0

There might be just a minor mistake I have done that I cannot see. Perhaps someone else looking over this could figure out what I am doing wrong.

This is function in C# that I am trying to rewrite in Go, the objective is to output the same value when calling a function.
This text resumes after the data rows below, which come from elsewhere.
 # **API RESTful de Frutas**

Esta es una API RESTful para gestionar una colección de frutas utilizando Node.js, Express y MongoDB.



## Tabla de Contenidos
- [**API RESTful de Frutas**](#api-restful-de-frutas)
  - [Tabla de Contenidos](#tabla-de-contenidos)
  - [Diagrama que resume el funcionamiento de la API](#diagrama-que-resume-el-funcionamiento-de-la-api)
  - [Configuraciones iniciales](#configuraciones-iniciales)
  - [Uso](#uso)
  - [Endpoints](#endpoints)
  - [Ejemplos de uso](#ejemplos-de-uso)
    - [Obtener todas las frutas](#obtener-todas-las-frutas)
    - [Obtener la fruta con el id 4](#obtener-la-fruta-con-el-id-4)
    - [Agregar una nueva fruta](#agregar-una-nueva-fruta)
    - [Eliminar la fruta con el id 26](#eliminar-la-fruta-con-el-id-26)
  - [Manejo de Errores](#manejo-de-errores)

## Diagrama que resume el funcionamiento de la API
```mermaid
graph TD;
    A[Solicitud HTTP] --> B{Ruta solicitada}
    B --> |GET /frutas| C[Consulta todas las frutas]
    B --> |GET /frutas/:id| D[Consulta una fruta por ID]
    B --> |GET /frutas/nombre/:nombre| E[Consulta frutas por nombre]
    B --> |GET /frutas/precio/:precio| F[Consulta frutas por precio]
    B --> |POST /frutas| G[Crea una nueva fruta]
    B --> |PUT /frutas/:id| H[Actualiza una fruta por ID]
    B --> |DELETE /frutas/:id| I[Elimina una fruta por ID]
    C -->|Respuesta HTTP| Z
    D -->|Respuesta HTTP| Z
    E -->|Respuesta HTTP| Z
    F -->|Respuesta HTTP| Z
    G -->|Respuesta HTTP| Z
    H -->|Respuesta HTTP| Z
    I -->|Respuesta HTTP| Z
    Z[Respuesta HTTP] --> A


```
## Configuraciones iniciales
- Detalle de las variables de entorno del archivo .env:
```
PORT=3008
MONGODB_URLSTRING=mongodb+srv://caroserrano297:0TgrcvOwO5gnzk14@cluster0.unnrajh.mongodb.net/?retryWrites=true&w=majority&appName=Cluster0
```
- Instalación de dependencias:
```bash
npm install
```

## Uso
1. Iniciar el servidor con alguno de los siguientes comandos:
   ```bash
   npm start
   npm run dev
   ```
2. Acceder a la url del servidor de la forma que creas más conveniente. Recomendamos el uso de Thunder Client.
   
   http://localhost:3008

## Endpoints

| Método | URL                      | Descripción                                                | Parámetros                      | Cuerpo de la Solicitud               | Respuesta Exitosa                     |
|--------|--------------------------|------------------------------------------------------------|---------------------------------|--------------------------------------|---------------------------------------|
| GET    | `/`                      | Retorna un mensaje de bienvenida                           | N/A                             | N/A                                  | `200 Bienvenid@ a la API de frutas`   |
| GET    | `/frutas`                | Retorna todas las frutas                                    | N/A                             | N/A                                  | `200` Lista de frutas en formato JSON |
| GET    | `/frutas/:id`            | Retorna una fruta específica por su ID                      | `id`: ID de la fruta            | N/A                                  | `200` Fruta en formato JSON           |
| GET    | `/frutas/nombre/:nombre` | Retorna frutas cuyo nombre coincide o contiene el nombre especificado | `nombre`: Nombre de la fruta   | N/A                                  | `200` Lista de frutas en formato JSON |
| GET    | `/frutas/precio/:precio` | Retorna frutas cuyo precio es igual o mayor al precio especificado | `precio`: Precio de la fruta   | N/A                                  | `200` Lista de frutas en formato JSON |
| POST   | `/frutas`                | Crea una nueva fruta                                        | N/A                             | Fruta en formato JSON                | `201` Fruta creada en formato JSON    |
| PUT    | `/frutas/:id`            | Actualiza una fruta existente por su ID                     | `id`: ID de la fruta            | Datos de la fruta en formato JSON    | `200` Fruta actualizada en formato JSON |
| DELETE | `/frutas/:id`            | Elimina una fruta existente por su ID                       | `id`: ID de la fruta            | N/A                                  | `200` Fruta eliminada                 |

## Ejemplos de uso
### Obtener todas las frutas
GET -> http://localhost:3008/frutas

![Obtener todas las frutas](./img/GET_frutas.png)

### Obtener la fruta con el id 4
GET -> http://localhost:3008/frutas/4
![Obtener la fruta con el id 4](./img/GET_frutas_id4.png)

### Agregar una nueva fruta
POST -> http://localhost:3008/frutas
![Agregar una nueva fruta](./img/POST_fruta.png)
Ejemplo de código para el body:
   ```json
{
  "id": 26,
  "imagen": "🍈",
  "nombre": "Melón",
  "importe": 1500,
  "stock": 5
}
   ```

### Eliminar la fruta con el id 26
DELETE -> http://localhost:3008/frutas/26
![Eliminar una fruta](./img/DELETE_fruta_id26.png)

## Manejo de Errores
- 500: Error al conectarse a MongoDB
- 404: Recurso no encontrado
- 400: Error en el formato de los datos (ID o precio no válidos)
public static string NewEncrypt(string Input)
{
    RijndaelManaged rijndaelManaged = new RijndaelManaged();
    rijndaelManaged.KeySize = 256;
    rijndaelManaged.BlockSize = 256;
    rijndaelManaged.Padding = PaddingMode.PKCS7;
    rijndaelManaged.Key = Convert.FromBase64String(Convert.ToBase64String(Encoding.UTF8.GetBytes("095fc90fe8b18e8f243e4b07a9c0d170")));
    rijndaelManaged.IV = Convert.FromBase64String(Convert.ToBase64String(Encoding.UTF8.GetBytes("8bef55a546d27958ead1fdddba4d36ea")));
    ICryptoTransform transform = rijndaelManaged.CreateEncryptor(rijndaelManaged.Key, rijndaelManaged.IV);
    byte[] myArray = null;
    using (MemoryStream memoryStream = new MemoryStream())
    {
        using (CryptoStream cryptoStream = new CryptoStream(memoryStream, transform, CryptoStreamMode.Write))
        {
            byte[] bytes = Encoding.UTF8.GetBytes(Input);
            cryptoStream.Write(bytes, 0, bytes.Length);
        }
        myArray = memoryStream.ToArray();
    }
    return Convert.ToBase64String(myArray);
}

You can call it using:

NewEncrypt("{\"randJsonList\":[ \"abc\" ], \"name\":\"baron\", \"support\":\"king\"}")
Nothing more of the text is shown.